Give back exactly the lines of the data below, starting with the line that has "## About NST (Non-Signaling Test)" and going on through the line that has "In manufacturing, you".

Records excerpted from a collection:
□ □ □ □ □

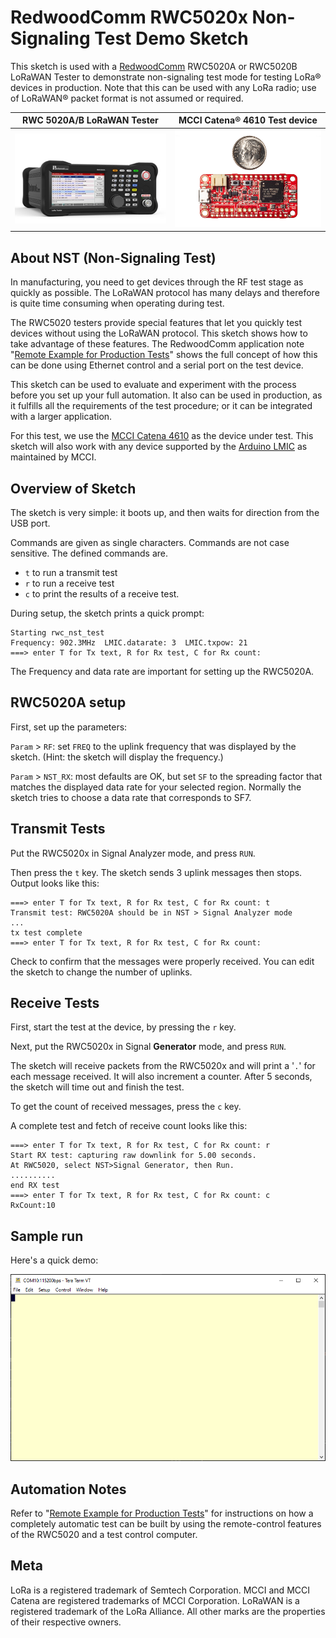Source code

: # RedwoodComm RWC5020x Non-Signaling Test Demo Sketch

This sketch is used with a [RedwoodComm](http://redwoodcomm.com/product/01.php?cate_1=32) RWC5020A or RWC5020B LoRaWAN Tester to demonstrate non-signaling test mode for testing LoRa&reg; devices in production. Note that this can be used with any LoRa radio; use of LoRaWAN&reg; packet format is not assumed or required.

| RWC 5020A/B LoRaWAN Tester | MCCI Catena&reg; 4610 Test device
|-----------|------
| [![Picture of RWC5020A](./assets/RWC5020A.png)](http://redwoodcomm.com/product/01.php?cate_1=32 "Link to RWC5020B product home page") | [![Picture of Catena 4610](./assets/Catena4610.jpg)](https://mcci.io/catena4610 "Link to MCCI Catena 4610 product page")

## About NST (Non-Signaling Test)

In manufacturing, you need to get devices through the RF test stage as quickly as possible. The LoRaWAN protocol has many delays and therefore is quite time consuming when operating during test.

The RWC5020 testers provide special features that let you quickly test devices without using the LoRaWAN protocol. This sketch shows how to take advantage of these features. The RedwoodComm application note "[Remote Example for Production Tests](http://redwoodcomm.com/lib/download.php?file_name=Remote_Example_for_Production_Tests_v1.2.pdf&save_file=a_201908130454350.pdf&meta=free)" shows the full concept of how this can be done using Ethernet control and a serial port on the test device.

This sketch can be used to evaluate and experiment with the process before you set up your full automation. It also can be used in production, as it fulfills all the requirements of the test procedure; or it can be integrated with a larger application.

For this test, we use the [MCCI Catena 4610](https://mcci.io/catena4610) as the device under test. This sketch will also work with any device supported by the [Arduino LMIC](https://github.com/mcci-catena/Arduino-LMIC/) as maintained by MCCI.

## Overview of Sketch

The sketch is very simple: it boots up, and then waits for direction from the USB port.

Commands are given as single characters. Commands are not case sensitive. The defined commands are.

- `t` to run a transmit test
- `r` to run a receive test
- `c` to print the results of a receive test.

During setup, the sketch prints a quick prompt:

```console
Starting rwc_nst_test
Frequency: 902.3MHz  LMIC.datarate: 3  LMIC.txpow: 21
===> enter T for Tx text, R for Rx test, C for Rx count:
```

The Frequency and data rate are important for setting up the RWC5020A.

## RWC5020A setup

First, set up the parameters:

`Param` > `RF`: set `FREQ` to the uplink frequency that was displayed by the sketch. (Hint: the sketch will display the frequency.)

`Param` > `NST_RX`: most defaults are OK, but set `SF` to the spreading factor that matches the displayed data rate for your selected region.  Normally the sketch tries to choose a data rate that corresponds to SF7.

## Transmit Tests

Put the RWC5020x in Signal Analyzer mode, and press `RUN`.

Then press the `t` key. The sketch sends 3 uplink messages then stops.  Output looks like this:

```console
===> enter T for Tx text, R for Rx test, C for Rx count: t
Transmit test: RWC5020A should be in NST > Signal Analyzer mode
...
tx test complete
===> enter T for Tx text, R for Rx test, C for Rx count:
```

Check to confirm that the messages were properly received. You can edit the sketch to change the number of uplinks.

## Receive Tests

First, start the test at the device, by pressing the `r` key.

Next, put the RWC5020x in Signal **Generator** mode, and press `RUN`.

The sketch will receive packets from the RWC5020x and will print a '`.`' for each message received. It will also increment a counter. After 5 seconds, the sketch will time out and finish the test.

To get the count of received messages, press the `c` key.

A complete test and fetch of receive count looks like this:

```console
===> enter T for Tx text, R for Rx test, C for Rx count: r
Start RX test: capturing raw downlink for 5.00 seconds.
At RWC5020, select NST>Signal Generator, then Run.
..........
end RX test
===> enter T for Tx text, R for Rx test, C for Rx count: c
RxCount:10
```

## Sample run

Here's a quick demo:

![GIF of a test run](assets/rwc_nst_test_terminal.gif)

## Automation Notes

Refer to "[Remote Example for Production Tests](http://redwoodcomm.com/lib/download.php?file_name=Remote_Example_for_Production_Tests_v1.2.pdf&save_file=a_201908130454350.pdf&meta=free)" for instructions on how a completely automatic test can be built by using the remote-control features of the RWC5020 and a test control computer.

## Meta

LoRa is a registered trademark of Semtech Corporation. MCCI and MCCI Catena are registered trademarks of MCCI Corporation. LoRaWAN is a registered trademark of the LoRa Alliance. All other marks are the properties of their respective owners.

□ □ □ □ □

Exercise solution:
## About NST (Non-Signaling Test)

In manufacturing, you need to get devices through the RF test stage as quickly as possible. The LoRaWAN protocol has many delays and therefore is quite time consuming when operating during test.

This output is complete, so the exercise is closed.